Chapter 38

Cecilia

There’s nothing in my head but screaming.

The door to my bedroom slams open. Victoria and Svetlana carry me in as best they can as I empty out on the floor again. Only acid comes out. I’m already so empty, a shell of who I was just minutes ago.

“Bring my husband! I’ll call Mikhail. Go!” Victoria orders, her shaking arms coiling around me. Her weight is on my back, working to ground me, to contain the hell unleashing on my body. But she can’t. No one can.

I’m a monster. A killer. A psychopath.

“S-s-stay a-away,” I cry out, pushing her off me with all my strength.

But even when she’s thrown back, Victoria returns, never letting go of me for more than a second.

My friend’s loving arms should feel like a blanket, soothing and warm, but right now, they feel heavy, like the burden of my sin coiling tight around me.

My knees give out at the threshold of the room.

I fall to the floor, curling into myself, my hands clawing at my chest, needing air.

“Oh, God! Oh, God, Cecilia. I’m here,” Victoria whispers, sobbing against me.

“Leave!” I snap at her, pushing her hands off me. “Get out. Get. Out!”

I stand on wobbly feet, walking backward to put some space between us.

I wish I didn’t have eyes to see the hurt swimming in her gaze.

But when she brings her trembling hand to her mouth, I see the now-chipped manicure on one of her nails, and then the smudged mascara on her skin, and I know I’ve hurt another person I love.

Because this is who I am now—who I’ve always been—and if I don’t drive her away, I’m putting her in a lot more danger.

My friend scrambles to her feet, her eyes flickering with conflicted emotion.

Yes. She should be afraid. She should get the hell away from this killer.

Victoria shakes her head, tears flowing down her face as she steps back, looking for help in the hallway.

But no one’s coming, and even if they did, there’s nothing they could do to undo the past. Like the trapped bird my husband once told me I was, I’m back in yet another cage, seized by life’s insurmountable claws of terror.

It’s smaller and tighter and darker than anything I’ve ever experienced, and wherever I look, the bars of my enclosure obstruct my vision.

This room, where Mikhail and I shared so many moments, now feels like a graveyard of memories.

The girl who lived through them is somewhere far away, the ghostly laughter and sensual moaning of our many nights cutting past my ears like knives thrown into the Wheel of Death.

I’ll hurt him too when he’s back.

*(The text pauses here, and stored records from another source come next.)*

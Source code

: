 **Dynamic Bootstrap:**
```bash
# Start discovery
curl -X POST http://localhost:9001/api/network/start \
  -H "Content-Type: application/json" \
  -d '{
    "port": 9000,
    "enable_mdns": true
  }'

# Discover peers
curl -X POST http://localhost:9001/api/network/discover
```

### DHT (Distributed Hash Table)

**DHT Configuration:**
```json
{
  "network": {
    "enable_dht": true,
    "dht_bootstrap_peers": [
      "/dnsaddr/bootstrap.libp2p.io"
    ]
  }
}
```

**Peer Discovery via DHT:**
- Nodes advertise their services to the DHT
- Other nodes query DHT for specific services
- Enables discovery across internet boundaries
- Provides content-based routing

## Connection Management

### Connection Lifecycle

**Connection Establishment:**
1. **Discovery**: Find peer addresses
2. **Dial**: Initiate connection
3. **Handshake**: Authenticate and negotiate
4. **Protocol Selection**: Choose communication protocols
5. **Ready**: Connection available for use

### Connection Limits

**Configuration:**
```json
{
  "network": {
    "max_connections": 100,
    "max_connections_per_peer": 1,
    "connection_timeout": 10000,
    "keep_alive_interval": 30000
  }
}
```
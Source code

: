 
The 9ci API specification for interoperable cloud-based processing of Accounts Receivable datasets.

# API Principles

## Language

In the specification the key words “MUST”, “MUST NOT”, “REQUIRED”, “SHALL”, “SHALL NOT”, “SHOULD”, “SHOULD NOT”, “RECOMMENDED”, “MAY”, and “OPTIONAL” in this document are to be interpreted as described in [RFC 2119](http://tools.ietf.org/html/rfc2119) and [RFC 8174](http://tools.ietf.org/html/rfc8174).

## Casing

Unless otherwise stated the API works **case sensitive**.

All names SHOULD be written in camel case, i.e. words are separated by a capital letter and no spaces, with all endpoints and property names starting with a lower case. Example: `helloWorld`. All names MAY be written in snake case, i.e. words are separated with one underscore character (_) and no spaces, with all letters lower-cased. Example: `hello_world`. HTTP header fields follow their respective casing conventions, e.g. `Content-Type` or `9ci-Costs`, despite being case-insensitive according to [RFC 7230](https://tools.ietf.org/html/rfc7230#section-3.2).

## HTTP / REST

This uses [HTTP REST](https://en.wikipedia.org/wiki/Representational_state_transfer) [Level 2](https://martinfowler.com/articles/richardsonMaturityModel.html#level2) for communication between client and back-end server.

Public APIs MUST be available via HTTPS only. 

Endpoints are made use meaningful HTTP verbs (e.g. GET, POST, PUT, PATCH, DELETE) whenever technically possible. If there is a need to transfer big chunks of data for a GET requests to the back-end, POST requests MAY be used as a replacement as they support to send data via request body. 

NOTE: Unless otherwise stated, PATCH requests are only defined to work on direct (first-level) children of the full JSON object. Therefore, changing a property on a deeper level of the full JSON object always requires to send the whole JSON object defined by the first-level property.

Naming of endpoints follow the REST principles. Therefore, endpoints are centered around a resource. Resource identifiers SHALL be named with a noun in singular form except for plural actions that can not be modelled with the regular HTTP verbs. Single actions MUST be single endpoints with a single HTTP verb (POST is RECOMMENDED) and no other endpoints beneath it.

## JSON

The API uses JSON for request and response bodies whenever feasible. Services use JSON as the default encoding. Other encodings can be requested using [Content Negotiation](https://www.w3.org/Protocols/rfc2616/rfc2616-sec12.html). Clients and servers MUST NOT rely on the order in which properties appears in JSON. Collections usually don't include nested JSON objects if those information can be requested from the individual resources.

If he’s back.

“I-I—I’ll bring you Mikhail. And a doctor—”

I shut the door in front of her, twisting the key as many times as it goes before collapsing again on my knees. I scream into my palms, ugly and raw, and then look up at the sky through the window across the room, as if my mother can see me.

Icy wind throws the tall branches of the nearby trees into the glass, the sound like little snapping fingers. I’m going straight to hell for this, and somehow, it still doesn’t feel like it’s enough.

I think of my mother’s smile, of her gentle hands and long, beautiful hair.

I think of her laugh—the small fragment of it I still remember.

I’m never going to hear it again, and with each passing day, the sound fades from my memory.

I wrap my arms around myself, pretending it’s her who’s holding me like she used to.

And though my voice is scratchy and defeated, I still whisper the lullaby she used to sing me every day.

The notes go up, then down, and my crying breaks it apart, but I keep going, writhing in pain on the cold, hard floor.

Then, minutes turn into hours. Hours turn into darkness.

The day passes with me in this exact same spot as I look out into nothingness.

Eventually, my body gives out from exhaustion, and the tears and vomiting stop.

But my mind…it keeps going in circles, keeping me nailed to the same position that makes my knees hurt.

Voices come and go by the locked door. It’s Victoria and Wolfgang and a voice I don’t know—maybe the doctor. Only when they threaten to break in do I find it in me to say a few words.

“I’m fine. I just want to be alone.”

The lie scrapes my throat raw. I’m drowning, and I don’t know how to make it stop.

A thought springs to mind then, my arms reaching forward, helping me to crawl to the other side of the room.

Whimpers roll off my tongue with every strenuous move.

It’s too much—a monumental effort. But…there’s the window.

I reach up to the frame, pulling myself up like a broken doll. My shaking hand coils around the handle, pulling it open. Cold, fresh air kisses my face like a gentle encouragement.

It’s okay, it seems to say. Come closer, and all the pain will go away.

When I look down, I know it’s the only answer.